Worker Config defines how a worker operates within its ecosystem.

Core Properties:

  • Identity — Worker ID and type (order-processor, notification-sender, etc.)
  • Queue — Which queue to consume from
  • Processing — Batch size, concurrency, timeout settings
  • Bridge — Connection configuration for the Bridge

Purpose: Worker Config tells a worker instance how to behave: what queue to watch, how many jobs to process at once, and how to connect to the Bridge.


Bridge Config

Bridge Config defines how a bridge connects to its integration infrastructure.

Core Properties:

  • Theme/Topic/Concern — Organizational hierarchy for bridge configuration
  • Modules — Which integration to use for each module (messaging, database, search)
  • Integrations — Connection details for each integration (MongoDB, Kafka, OpenSearch, etc.)
  • Tenant Context — Current tenant ID

Purpose: Bridge Config maps functional modules to actual integration services and provides connection details.

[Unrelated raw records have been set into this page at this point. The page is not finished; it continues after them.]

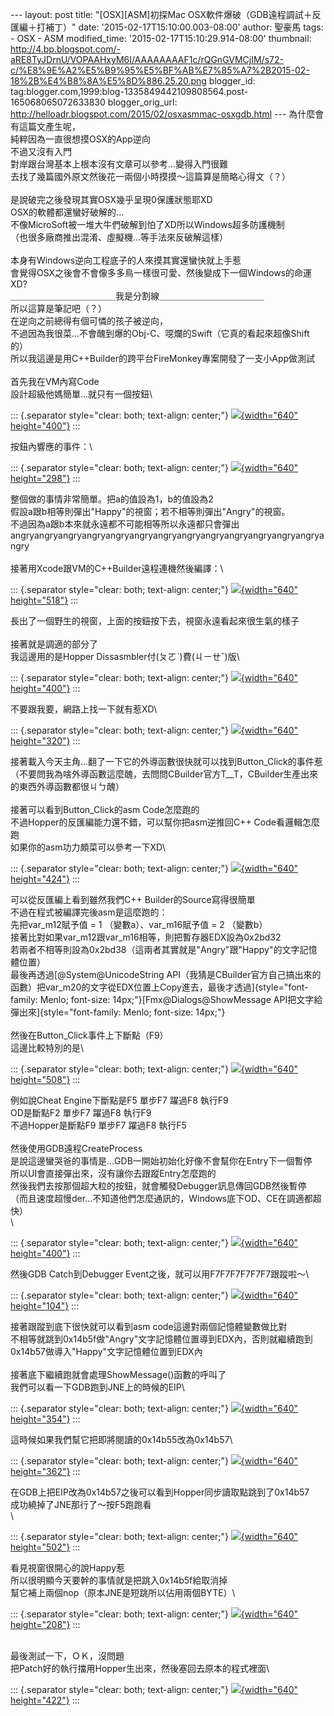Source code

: \-\-- layout: post title: \"\[OSX\]\[ASM\]初探Mac
OSX軟件爆破（GDB遠程調試＋反匯編＋打補丁）\" date:
\'2015-02-17T15:10:00.003-08:00\' author: 聖豪馬 tags: - OSX - ASM
modified\_time: \'2015-02-17T15:10:29.914-08:00\' thumbnail:
http://4.bp.blogspot.com/-aRE8TyJDrnU/VOPAAHxyM6I/AAAAAAAAF1c/rQGnGVMCjIM/s72-c/%E8%9E%A2%E5%B9%95%E5%BF%AB%E7%85%A7%2B2015-02-18%2B%E4%B8%8A%E5%8D%886.25.20.png
blogger\_id:
tag:blogger.com,1999:blog-1335849442109808564.post-165068065072633830
blogger\_orig\_url:
http://helloadr.blogspot.com/2015/02/osxasmmac-osxgdb.html \-\--
為什麼會有這篇文產生呢，\
純粹因為一直很想摸OSX的App逆向\
不過又沒有入門\
對岸跟台灣基本上根本沒有文章可以參考\...變得入門很難\
去找了幾篇國外原文然後花一兩個小時摸摸～這篇算是簡略心得文（？）\
\
是說破完之後發現其實OSX幾乎呈現0保護狀態耶XD\
OSX的軟體都還蠻好破解的\...\
不像MicroSoft被一堆大牛們破解到怕了XD所以Windows超多防護機制\
（也很多廠商推出混淆、虛擬機\...等手法來反破解這樣）\
\
本身有Windows逆向工程底子的人來摸其實還蠻快就上手惹\
會覺得OSX之後會不會像多多鳥一樣很可愛、然後變成下一個Windows的命運XD?\
＿＿＿＿＿＿＿＿＿＿＿＿我是分割線＿＿＿＿＿＿＿＿＿＿＿＿\
所以這算是筆記吧（？）\
在逆向之前總得有個可憐的孩子被逆向，\
不過因為我很菜\...不會醜到爆的Obj-C、噁爛的Swift（它真的看起來超像Shift的）\
所以我這邊是用C++Builder的跨平台FireMonkey專案開發了一支小App做測試\
\
首先我在VM內寫Code\
設計超級他媽簡單\...就只有一個按鈕\

::: {.separator style="clear: both; text-align: center;"}
[![](http://4.bp.blogspot.com/-aRE8TyJDrnU/VOPAAHxyM6I/AAAAAAAAF1c/rQGnGVMCjIM/s1600/%E8%9E%A2%E5%B9%95%E5%BF%AB%E7%85%A7%2B2015-02-18%2B%E4%B8%8A%E5%8D%886.25.20.png){width="640"
height="400"}](http://4.bp.blogspot.com/-aRE8TyJDrnU/VOPAAHxyM6I/AAAAAAAAF1c/rQGnGVMCjIM/s1600/%E8%9E%A2%E5%B9%95%E5%BF%AB%E7%85%A7%2B2015-02-18%2B%E4%B8%8A%E5%8D%886.25.20.png)
:::

按鈕內響應的事件：\

::: {.separator style="clear: both; text-align: center;"}
[![](http://1.bp.blogspot.com/-d8-MyvHtD1c/VOPAKGqUcKI/AAAAAAAAF1k/Q3p3lYa-0OI/s1600/%E8%9E%A2%E5%B9%95%E5%BF%AB%E7%85%A7%2B2015-02-18%2B%E4%B8%8A%E5%8D%886.26.34.png){width="640"
height="298"}](http://1.bp.blogspot.com/-d8-MyvHtD1c/VOPAKGqUcKI/AAAAAAAAF1k/Q3p3lYa-0OI/s1600/%E8%9E%A2%E5%B9%95%E5%BF%AB%E7%85%A7%2B2015-02-18%2B%E4%B8%8A%E5%8D%886.26.34.png)
:::

整個做的事情非常簡單。把a的值設為1，b的值設為2\
假設a跟b相等則彈出"Happy"的視窗；若不相等則彈出"Angry\"的視窗。\
不過因為a跟b本來就永遠都不可能相等所以永遠都只會彈出angryangryangryangryangryangryangryangryangryangryangryangryangryangry\
\
接著用Xcode跟VM的C++Builder遠程連機然後編譯：\

::: {.separator style="clear: both; text-align: center;"}
[![](http://3.bp.blogspot.com/-lqx8lI6dKng/VOPBA2oI1_I/AAAAAAAAF1s/l-Ia6WoOPRM/s1600/%E8%9E%A2%E5%B9%95%E5%BF%AB%E7%85%A7%2B2015-02-18%2B%E4%B8%8A%E5%8D%886.30.09.png){width="640"
height="518"}](http://3.bp.blogspot.com/-lqx8lI6dKng/VOPBA2oI1_I/AAAAAAAAF1s/l-Ia6WoOPRM/s1600/%E8%9E%A2%E5%B9%95%E5%BF%AB%E7%85%A7%2B2015-02-18%2B%E4%B8%8A%E5%8D%886.30.09.png)
:::

長出了一個野生的視窗，上面的按鈕按下去，視窗永遠看起來很生氣的樣子\
\
接著就是調適的部分了\
我這邊用的是Hopper Dissasmbler付(ㄆㄛˋ)費(ㄐㄧㄝˇ)版\

::: {.separator style="clear: both; text-align: center;"}
[![](http://1.bp.blogspot.com/-8UAtk8xyaD0/VOPBUBhm5RI/AAAAAAAAF10/Ar6T3Mkei64/s1600/%E8%9E%A2%E5%B9%95%E5%BF%AB%E7%85%A7%2B2015-02-18%2B%E4%B8%8A%E5%8D%886.31.24.png){width="640"
height="400"}](http://1.bp.blogspot.com/-8UAtk8xyaD0/VOPBUBhm5RI/AAAAAAAAF10/Ar6T3Mkei64/s1600/%E8%9E%A2%E5%B9%95%E5%BF%AB%E7%85%A7%2B2015-02-18%2B%E4%B8%8A%E5%8D%886.31.24.png)
:::

不要跟我要，網路上找一下就有惹XD\

::: {.separator style="clear: both; text-align: center;"}
[![](http://1.bp.blogspot.com/-M7sv5VzM5SE/VOPCKsdzEDI/AAAAAAAAF18/02adXgy597U/s1600/%E8%9E%A2%E5%B9%95%E5%BF%AB%E7%85%A7%2B2015-02-18%2B%E4%B8%8A%E5%8D%886.34.56.png){width="640"
height="320"}](http://1.bp.blogspot.com/-M7sv5VzM5SE/VOPCKsdzEDI/AAAAAAAAF18/02adXgy597U/s1600/%E8%9E%A2%E5%B9%95%E5%BF%AB%E7%85%A7%2B2015-02-18%2B%E4%B8%8A%E5%8D%886.34.56.png)
:::

接著載入今天主角\...翻了一下它的外導函數很快就可以找到Button\_Click的事件惹\
（不要問我為啥外導函數這麼醜，去問問CBuilder官方T\_\_T，CBuilder生產出來的東西外導函數都很ㄐㄅ醜）\
\
接著可以看到Button\_Click的asm Code怎麼跑的\
不過Hopper的反匯編能力還不錯，可以幫你把asm逆推回C++ Code看邏輯怎麼跑\
如果你的asm功力頗菜可以參考一下XD\

::: {.separator style="clear: both; text-align: center;"}
[![](http://1.bp.blogspot.com/-RLoZ3596fpo/VOPDjq7oZpI/AAAAAAAAF2M/u5kQ4AFQpgQ/s1600/%E8%9E%A2%E5%B9%95%E5%BF%AB%E7%85%A7%2B2015-02-18%2B%E4%B8%8A%E5%8D%886.40.13.png){width="640"
height="424"}](http://1.bp.blogspot.com/-RLoZ3596fpo/VOPDjq7oZpI/AAAAAAAAF2M/u5kQ4AFQpgQ/s1600/%E8%9E%A2%E5%B9%95%E5%BF%AB%E7%85%A7%2B2015-02-18%2B%E4%B8%8A%E5%8D%886.40.13.png)
:::

可以從反匯編上看到雖然我們C++ Builder的Source寫得很簡單\
不過在程式被編譯完後asm是這麼跑的：\
先把var\_m12賦予值 = 1 （變數a）、var\_m16賦予值 = 2 （變數b）\
接著比對如果var\_m12跟var\_m16相等，則把暫存器EDX設為0x2bd32\
若兩者不相等則設為0x2bd38（這兩者其實就是\"Angry\"跟\"Happy\"的文字記憶體位置）\
最後再透過[\@System\@UnicodeString
API（我猜是CBuilder官方自己搞出來的函數）把var\_m20的文字從EDX位置上Copy進去，最後才透過]{style="font-family: Menlo; font-size: 14px;"}[Fmx\@Dialogs\@ShowMessage
API把文字給彈出來]{style="font-family: Menlo; font-size: 14px;"}\
\
然後在Button\_Click事件上下斷點（F9）\
這邊比較特別的是\

::: {.separator style="clear: both; text-align: center;"}
[![](http://2.bp.blogspot.com/-_QbTyOipU08/VOPC_ZwpFZI/AAAAAAAAF2E/SuhEw-bUWIg/s1600/%E8%9E%A2%E5%B9%95%E5%BF%AB%E7%85%A7%2B2015-02-18%2B%E4%B8%8A%E5%8D%886.38.39.png){width="640"
height="508"}](http://2.bp.blogspot.com/-_QbTyOipU08/VOPC_ZwpFZI/AAAAAAAAF2E/SuhEw-bUWIg/s1600/%E8%9E%A2%E5%B9%95%E5%BF%AB%E7%85%A7%2B2015-02-18%2B%E4%B8%8A%E5%8D%886.38.39.png)
:::

例如說Cheat Engine下斷點是F5 單步F7 躍過F8 執行F9\
OD是斷點F2 單步F7 躍過F8 執行F9\
不過Hopper是斷點F9 單步F7 躍過F8 執行F5\
\
然後使用GDB遠程CreateProcess\
是說這邊蠻哭爸的事情是\...GDB一開始初始化好像不會幫你在Entry下一個暫停\
所以UI會直接彈出來，沒有讓你去跟蹤Entry怎麼跑的\
然後我們去按那個超大粒的按鈕，就會觸發Debugger訊息傳回GDB然後暫停\
（而且速度超慢der\...不知道他們怎麼通訊的，Windows底下OD、CE在調適都超快）\
\

::: {.separator style="clear: both; text-align: center;"}
[![](http://2.bp.blogspot.com/-K8mtI-BwPd0/VOPF7eQcxmI/AAAAAAAAF2Y/OKgiMbualcw/s1600/%E8%9E%A2%E5%B9%95%E5%BF%AB%E7%85%A7%2B2015-02-18%2B%E4%B8%8A%E5%8D%886.51.01.png){width="640"
height="400"}](http://2.bp.blogspot.com/-K8mtI-BwPd0/VOPF7eQcxmI/AAAAAAAAF2Y/OKgiMbualcw/s1600/%E8%9E%A2%E5%B9%95%E5%BF%AB%E7%85%A7%2B2015-02-18%2B%E4%B8%8A%E5%8D%886.51.01.png)
:::

然後GDB Catch到Debugger Event之後，就可以用F7F7F7F7F7F7跟蹤啦～\

::: {.separator style="clear: both; text-align: center;"}
[![](http://1.bp.blogspot.com/-lkPCw6c0brY/VOPGSHjGw7I/AAAAAAAAF2g/Frjgx36f9c4/s1600/%E8%9E%A2%E5%B9%95%E5%BF%AB%E7%85%A7%2B2015-02-18%2B%E4%B8%8A%E5%8D%886.52.23.png){width="640"
height="104"}](http://1.bp.blogspot.com/-lkPCw6c0brY/VOPGSHjGw7I/AAAAAAAAF2g/Frjgx36f9c4/s1600/%E8%9E%A2%E5%B9%95%E5%BF%AB%E7%85%A7%2B2015-02-18%2B%E4%B8%8A%E5%8D%886.52.23.png)
:::

接著跟蹤到底下很快就可以看到asm code這邊對兩個記憶體變數做比對\
不相等就跳到0x14b5f做\"Angry\"文字記憶體位置導到EDX內，否則就繼續跑到0x14b57做導入\"Happy\"文字記憶體位置到EDX內\
\
接著底下繼續跑就會處理ShowMessage()函數的呼叫了\
我們可以看一下GDB跑到JNE上的時候的EIP\

::: {.separator style="clear: both; text-align: center;"}
[![](http://2.bp.blogspot.com/-ROHZ9EKXhoM/VOPHJSPNrJI/AAAAAAAAF2o/NBuJlmoj2jE/s1600/%E8%9E%A2%E5%B9%95%E5%BF%AB%E7%85%A7%2B2015-02-18%2B%E4%B8%8A%E5%8D%886.56.18.png){width="640"
height="354"}](http://2.bp.blogspot.com/-ROHZ9EKXhoM/VOPHJSPNrJI/AAAAAAAAF2o/NBuJlmoj2jE/s1600/%E8%9E%A2%E5%B9%95%E5%BF%AB%E7%85%A7%2B2015-02-18%2B%E4%B8%8A%E5%8D%886.56.18.png)
:::

這時候如果我們幫它把即將閱讀的0x14b55改為0x14b57\

::: {.separator style="clear: both; text-align: center;"}
[![](http://2.bp.blogspot.com/-Ce-iUC5869k/VOPHdMhpD6I/AAAAAAAAF20/SgmS5EYhhfY/s1600/%E8%9E%A2%E5%B9%95%E5%BF%AB%E7%85%A7%2B2015-02-18%2B%E4%B8%8A%E5%8D%886.57.34.png){width="640"
height="362"}](http://2.bp.blogspot.com/-Ce-iUC5869k/VOPHdMhpD6I/AAAAAAAAF20/SgmS5EYhhfY/s1600/%E8%9E%A2%E5%B9%95%E5%BF%AB%E7%85%A7%2B2015-02-18%2B%E4%B8%8A%E5%8D%886.57.34.png)
:::

在GDB上把EIP改為0x14b57之後可以看到Hopper同步讀取點跳到了0x14b57\
成功繞掉了JNE那行了～按F5跑跑看\
\

::: {.separator style="clear: both; text-align: center;"}
[![](http://4.bp.blogspot.com/-5ehUrbqzKgA/VOPHxqH1LQI/AAAAAAAAF28/Hz42EVEp95w/s1600/%E8%9E%A2%E5%B9%95%E5%BF%AB%E7%85%A7%2B2015-02-18%2B%E4%B8%8A%E5%8D%886.59.04.png){width="640"
height="502"}](http://4.bp.blogspot.com/-5ehUrbqzKgA/VOPHxqH1LQI/AAAAAAAAF28/Hz42EVEp95w/s1600/%E8%9E%A2%E5%B9%95%E5%BF%AB%E7%85%A7%2B2015-02-18%2B%E4%B8%8A%E5%8D%886.59.04.png)
:::

看見視窗很開心的說Happy惹\
所以很明顯今天要幹的事情就是把跳入0x14b5f給取消掉\
幫它補上兩個nop（原本JNE是短跳所以佔用兩個BYTE）\

::: {.separator style="clear: both; text-align: center;"}
[![](http://2.bp.blogspot.com/-dP9Xh34m7gQ/VOPIQZ8tlVI/AAAAAAAAF3E/NO91aVo5CXQ/s1600/%E8%9E%A2%E5%B9%95%E5%BF%AB%E7%85%A7%2B2015-02-18%2B%E4%B8%8A%E5%8D%887.00.41.png){width="640"
height="208"}](http://2.bp.blogspot.com/-dP9Xh34m7gQ/VOPIQZ8tlVI/AAAAAAAAF3E/NO91aVo5CXQ/s1600/%E8%9E%A2%E5%B9%95%E5%BF%AB%E7%85%A7%2B2015-02-18%2B%E4%B8%8A%E5%8D%887.00.41.png)
:::

\
最後測試一下，ＯＫ，沒問題\
把Patch好的執行擋用Hopper生出來，然後塞回去原本的程式裡面\

::: {.separator style="clear: both; text-align: center;"}
[![](http://3.bp.blogspot.com/-wJOQ_skARMs/VOPI0TQpnqI/AAAAAAAAF3U/y8YGIAdIGTo/s1600/%E8%9E%A2%E5%B9%95%E5%BF%AB%E7%85%A7%2B2015-02-18%2B%E4%B8%8A%E5%8D%887.03.05.png){width="640"
height="422"}](http://3.bp.blogspot.com/-wJOQ_skARMs/VOPI0TQpnqI/AAAAAAAAF3U/y8YGIAdIGTo/s1600/%E8%9E%A2%E5%B9%95%E5%BF%AB%E7%85%A7%2B2015-02-18%2B%E4%B8%8A%E5%8D%887.03.05.png)
:::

This is how ecosystems configure their infrastructure.


Search Config

Search Config defines a complete search experience including indexing, algorithm, and interface.

Core Properties:

  • Indexing Strategy — Which fields to index, how to process them
  • Search Algorithm — Ranking rules, relevance scoring, business logic boosts
  • Filter Configuration — Hard filters (must match) and soft filters (preferences)
  • UI Interface — Which filters to display, result card data bindings, sort options
  • Scope — Product type, category, or use case this config applies to

Purpose: Search configs allow different search experiences for different product types or categories. One tenant can have multiple search configs, each optimized for specific needs (e.g., industrial supplies vs office products).


These models form the foundation of the entire system.